As of the Termination Date, you also have vested options to purchase 25,000 shares of Common Stock at $6.82 per share and 28,000 shares of Common Stock at $10.00 per share (collectively, the "Previously Vested Options"). You acknowledge that all of the Previously Vested Options will terminate on the earlier of (i) 90 days after the termination of your Employment for other than for cause, death or disability, (ii) one year after termination of your Employment by reason of death or disability, (iii) the commencement of business on the date your Employment is or is deemed to have been terminated for cause, or (iv) the tenth anniversary of the grant date of the Previously Vested Options. For purposes of the Previously Vested Options only, "your Employment" shall mean employment with any of the following: J.Crew Group, Inc., any other portfolio company of the Texas Pacific Group or SRB Inc.
As of the Termination Date, subject to this Letter Agreement becoming effective (as described in Paragraph 17 hereof), you will also vest in 27,896 restricted shares of Common Stock. In addition, you had 83,689 unvested restricted shares of Common Stock. You acknowledge that all of the unvested restricted shares were forfeited on January 9, 2004 and have been or will immediately be returned to the Company.
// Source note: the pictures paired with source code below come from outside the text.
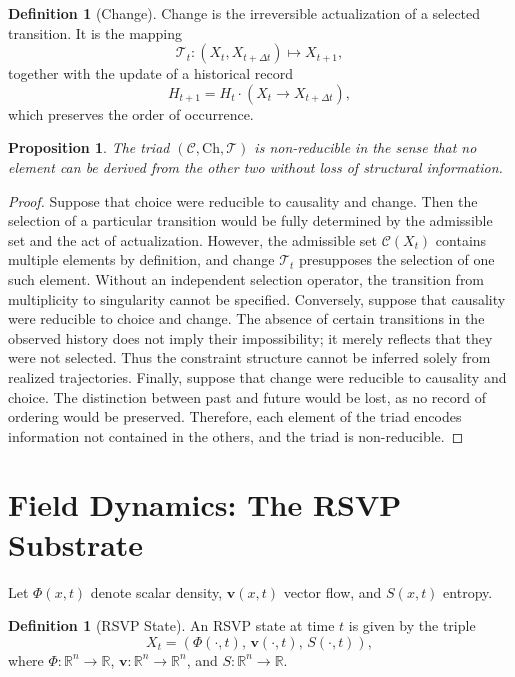 \documentclass[11pt,a4paper]{article}
\newtheorem{proposition}[theorem]{Proposition}
\theoremstyle{definition}
\newtheorem{definition}[theorem]{Definition}
\theoremstyle{remark}
\begin{document}
\begin{definition}[Change]
Change is the irreversible actualization of a selected transition. It is the mapping
\[
\mathcal{T}_t : (X_t, X_{t+\Delta t}) \mapsto X_{t+1},
\]
together with the update of a historical record
\[
H_{t+1} = H_t \cdot (X_t \rightarrow X_{t+\Delta t}),
\]
which preserves the order of occurrence.
\end{definition}

\begin{proposition}
The triad $(\mathcal{C}, \mathrm{Ch}, \mathcal{T})$ is non-reducible in the sense that no element can be derived from the other two without loss of structural information.
\end{proposition}

\begin{proof}
Suppose that choice were reducible to causality and change. Then the selection of a particular transition would be fully determined by the admissible set and the act of actualization. However, the admissible set $\mathcal{C}(X_t)$ contains multiple elements by definition, and change $\mathcal{T}_t$ presupposes the selection of one such element. Without an independent selection operator, the transition from multiplicity to singularity cannot be specified. Conversely, suppose that causality were reducible to choice and change. The absence of certain transitions in the observed history does not imply their impossibility; it merely reflects that they were not selected. Thus the constraint structure cannot be inferred solely from realized trajectories. Finally, suppose that change were reducible to causality and choice. The distinction between past and future would be lost, as no record of ordering would be preserved. Therefore, each element of the triad encodes information not contained in the others, and the triad is non-reducible.
\end{proof}

\section{Field Dynamics: The RSVP Substrate}

Let $\Phi(x,t)$ denote scalar density, $\mathbf{v}(x,t)$ vector flow, and $S(x,t)$ entropy.

\begin{definition}[RSVP State]
An RSVP state at time $t$ is given by the triple
\[
X_t = (\Phi(\cdot,t),\, \mathbf{v}(\cdot,t),\, S(\cdot,t)),
\]
where $\Phi : \mathbb{R}^n \to \mathbb{R}$, $\mathbf{v} : \mathbb{R}^n \to \mathbb{R}^n$, and $S : \mathbb{R}^n \to \mathbb{R}$.
\end{definition}
\end{document}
Except as provided herein, the options described above will continue to be governed by the relevant option plan and grant agreements and the restricted shares of Common Stock as well as any shares of Common Stock acquired pursuant to the exercise of any option will continue to be governed by the Stockholders Agreement, dated February 12, 2003.
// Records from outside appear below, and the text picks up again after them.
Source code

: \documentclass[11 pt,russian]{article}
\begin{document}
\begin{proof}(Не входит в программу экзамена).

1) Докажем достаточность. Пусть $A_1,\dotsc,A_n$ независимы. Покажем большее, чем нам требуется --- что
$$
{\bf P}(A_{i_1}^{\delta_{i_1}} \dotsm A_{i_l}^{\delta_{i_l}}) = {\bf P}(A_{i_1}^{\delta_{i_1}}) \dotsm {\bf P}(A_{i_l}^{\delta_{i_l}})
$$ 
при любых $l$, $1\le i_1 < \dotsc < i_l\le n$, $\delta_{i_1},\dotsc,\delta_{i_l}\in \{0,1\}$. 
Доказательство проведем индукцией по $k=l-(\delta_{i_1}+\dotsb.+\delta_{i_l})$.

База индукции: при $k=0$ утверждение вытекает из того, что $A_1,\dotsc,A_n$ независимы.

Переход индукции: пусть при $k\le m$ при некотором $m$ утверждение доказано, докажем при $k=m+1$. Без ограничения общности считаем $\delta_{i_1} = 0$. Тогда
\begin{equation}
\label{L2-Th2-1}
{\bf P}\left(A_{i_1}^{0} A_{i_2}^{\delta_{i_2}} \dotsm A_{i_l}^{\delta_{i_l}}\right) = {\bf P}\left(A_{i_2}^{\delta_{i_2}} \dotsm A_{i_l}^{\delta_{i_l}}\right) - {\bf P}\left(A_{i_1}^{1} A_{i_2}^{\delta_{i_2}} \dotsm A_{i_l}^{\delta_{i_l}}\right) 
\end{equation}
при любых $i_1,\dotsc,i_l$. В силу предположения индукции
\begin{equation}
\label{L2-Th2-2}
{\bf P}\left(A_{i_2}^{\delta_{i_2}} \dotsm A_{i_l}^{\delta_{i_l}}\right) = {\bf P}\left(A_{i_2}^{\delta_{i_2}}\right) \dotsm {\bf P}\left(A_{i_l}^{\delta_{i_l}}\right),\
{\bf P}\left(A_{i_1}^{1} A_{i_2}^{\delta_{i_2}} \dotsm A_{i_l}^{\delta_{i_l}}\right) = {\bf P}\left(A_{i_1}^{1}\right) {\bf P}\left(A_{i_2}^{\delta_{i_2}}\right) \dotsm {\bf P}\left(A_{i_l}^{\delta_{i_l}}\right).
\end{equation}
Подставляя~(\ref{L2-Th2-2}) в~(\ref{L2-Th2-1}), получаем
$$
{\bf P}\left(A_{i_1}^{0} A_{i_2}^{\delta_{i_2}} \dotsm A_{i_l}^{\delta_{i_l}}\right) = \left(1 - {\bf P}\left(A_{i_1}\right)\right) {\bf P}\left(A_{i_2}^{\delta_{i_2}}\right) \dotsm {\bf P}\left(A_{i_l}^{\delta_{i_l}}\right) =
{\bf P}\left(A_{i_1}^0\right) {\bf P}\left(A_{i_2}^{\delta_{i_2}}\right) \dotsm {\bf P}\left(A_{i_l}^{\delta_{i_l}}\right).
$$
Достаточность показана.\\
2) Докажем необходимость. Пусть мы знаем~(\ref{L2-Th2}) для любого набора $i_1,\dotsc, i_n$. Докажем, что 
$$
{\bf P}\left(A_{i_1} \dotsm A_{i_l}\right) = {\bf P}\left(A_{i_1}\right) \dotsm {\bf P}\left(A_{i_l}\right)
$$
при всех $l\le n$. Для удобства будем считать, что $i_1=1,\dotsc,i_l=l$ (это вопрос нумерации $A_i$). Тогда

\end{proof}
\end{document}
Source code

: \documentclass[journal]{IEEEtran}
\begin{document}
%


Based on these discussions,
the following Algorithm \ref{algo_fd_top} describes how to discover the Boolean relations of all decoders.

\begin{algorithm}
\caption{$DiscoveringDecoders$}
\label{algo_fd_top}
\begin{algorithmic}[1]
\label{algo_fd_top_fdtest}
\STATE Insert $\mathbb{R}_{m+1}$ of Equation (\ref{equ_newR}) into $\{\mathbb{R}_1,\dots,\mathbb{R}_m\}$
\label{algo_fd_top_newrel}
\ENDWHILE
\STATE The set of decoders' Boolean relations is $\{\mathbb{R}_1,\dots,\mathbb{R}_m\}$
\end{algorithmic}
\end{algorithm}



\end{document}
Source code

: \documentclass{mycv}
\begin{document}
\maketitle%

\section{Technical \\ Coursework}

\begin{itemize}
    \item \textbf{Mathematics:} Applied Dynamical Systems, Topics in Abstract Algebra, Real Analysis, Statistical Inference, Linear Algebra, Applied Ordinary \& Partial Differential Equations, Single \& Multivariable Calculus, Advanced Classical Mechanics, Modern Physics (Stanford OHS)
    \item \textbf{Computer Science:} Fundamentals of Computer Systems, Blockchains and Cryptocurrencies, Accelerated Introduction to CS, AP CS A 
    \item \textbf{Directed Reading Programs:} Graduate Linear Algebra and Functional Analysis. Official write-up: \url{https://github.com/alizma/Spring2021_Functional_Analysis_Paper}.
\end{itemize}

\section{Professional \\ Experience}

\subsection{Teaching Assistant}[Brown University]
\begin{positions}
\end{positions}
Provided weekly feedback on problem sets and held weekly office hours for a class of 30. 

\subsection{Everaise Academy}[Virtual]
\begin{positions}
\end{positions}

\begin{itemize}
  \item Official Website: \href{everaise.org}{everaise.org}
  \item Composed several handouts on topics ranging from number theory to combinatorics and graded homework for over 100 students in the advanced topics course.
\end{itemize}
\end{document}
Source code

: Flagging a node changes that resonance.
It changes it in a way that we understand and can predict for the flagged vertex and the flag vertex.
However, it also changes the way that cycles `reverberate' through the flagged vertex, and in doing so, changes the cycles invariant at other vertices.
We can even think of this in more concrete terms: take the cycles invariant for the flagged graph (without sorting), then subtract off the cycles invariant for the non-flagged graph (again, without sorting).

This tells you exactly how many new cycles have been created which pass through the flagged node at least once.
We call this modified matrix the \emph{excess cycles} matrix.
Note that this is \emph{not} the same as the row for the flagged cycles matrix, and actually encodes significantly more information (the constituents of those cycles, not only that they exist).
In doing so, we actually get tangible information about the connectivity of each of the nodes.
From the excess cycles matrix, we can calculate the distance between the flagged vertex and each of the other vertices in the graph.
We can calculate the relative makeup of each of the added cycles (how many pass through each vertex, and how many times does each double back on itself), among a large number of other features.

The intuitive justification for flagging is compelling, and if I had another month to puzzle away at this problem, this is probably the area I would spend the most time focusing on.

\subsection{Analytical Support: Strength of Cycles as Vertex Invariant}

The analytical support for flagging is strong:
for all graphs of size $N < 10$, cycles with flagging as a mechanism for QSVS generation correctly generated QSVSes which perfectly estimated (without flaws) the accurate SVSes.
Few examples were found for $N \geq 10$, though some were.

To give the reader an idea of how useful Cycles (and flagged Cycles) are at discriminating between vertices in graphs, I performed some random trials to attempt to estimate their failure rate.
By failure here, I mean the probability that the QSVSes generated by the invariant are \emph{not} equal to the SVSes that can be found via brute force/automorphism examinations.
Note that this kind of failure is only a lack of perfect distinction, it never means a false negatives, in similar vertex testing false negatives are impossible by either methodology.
If you have made or should hereafter make any complaint, charge, claim, allegation or demand, or commence or threaten to commence any action, complaint, charge, claim or proceeding, against any or all of the Releasees for or by reason of any cause, matter or thing whatsoever existing up to the present time, this Letter Agreement may be raised as and shall constitute a complete bar to any such action, complaint, charge, claim, allegation or proceeding, and, subject to a favorable ruling by a tribunal of final jurisdiction, the Releasees shall recover from you, and you shall pay to the Releasees, all costs incurred by them, including their attorneys' fees, as a consequence of any such action, complaint charge, claim, allegation or proceeding; provided, however, that this shall not limit you from enforcing your rights under this Letter Agreement, and in the event any action is commenced to enforce your rights under this Letter Agreement, each party shall bear its own legal fees and expenses; and provided further, however, that this is not intended to interfere with your right to file a charge with the Equal Employment Opportunity Commission ("EEOC") in connection with any claim you believe you may have against any Releasee. However, by signing this Letter Agreement, you agree to waive any right to recover in any proceeding you may bring before the EEOC (or any state human rights commission) or in any proceeding brought by the EEOC (or any state human rights commission) on your behalf.
You specifically release all claims under the Age Discrimination in Employment Act ("ADEA") relating to your employment and its termination.
If the foregoing correctly reflects our understanding, please sign the enclosed copy of this Letter Agreement, whereupon it will become a binding agreement between us.
|J. CREW GROUP, INC.|
J. CREW OPERATING CORP.
Vice-President, Human Resources
|AGREED TO AND ACCEPTED:|
Dated: _____________________, 2004
STATE OF ______________________ )
COUNTY OF ____________________ )
On the day of , 2004, before me personally came Scott Gilbertson, who, being by me duly sworn, did depose and say that he resides at , and did acknowledge and represent that he has had an opportunity to consult with attorneys and other advisers of his choosing regarding the Letter Agreement set forth above, that he has reviewed all of the terms of the Letter Agreement and that he fully understands all of its provisions, including without limitation, the general release and waiver set forth therein.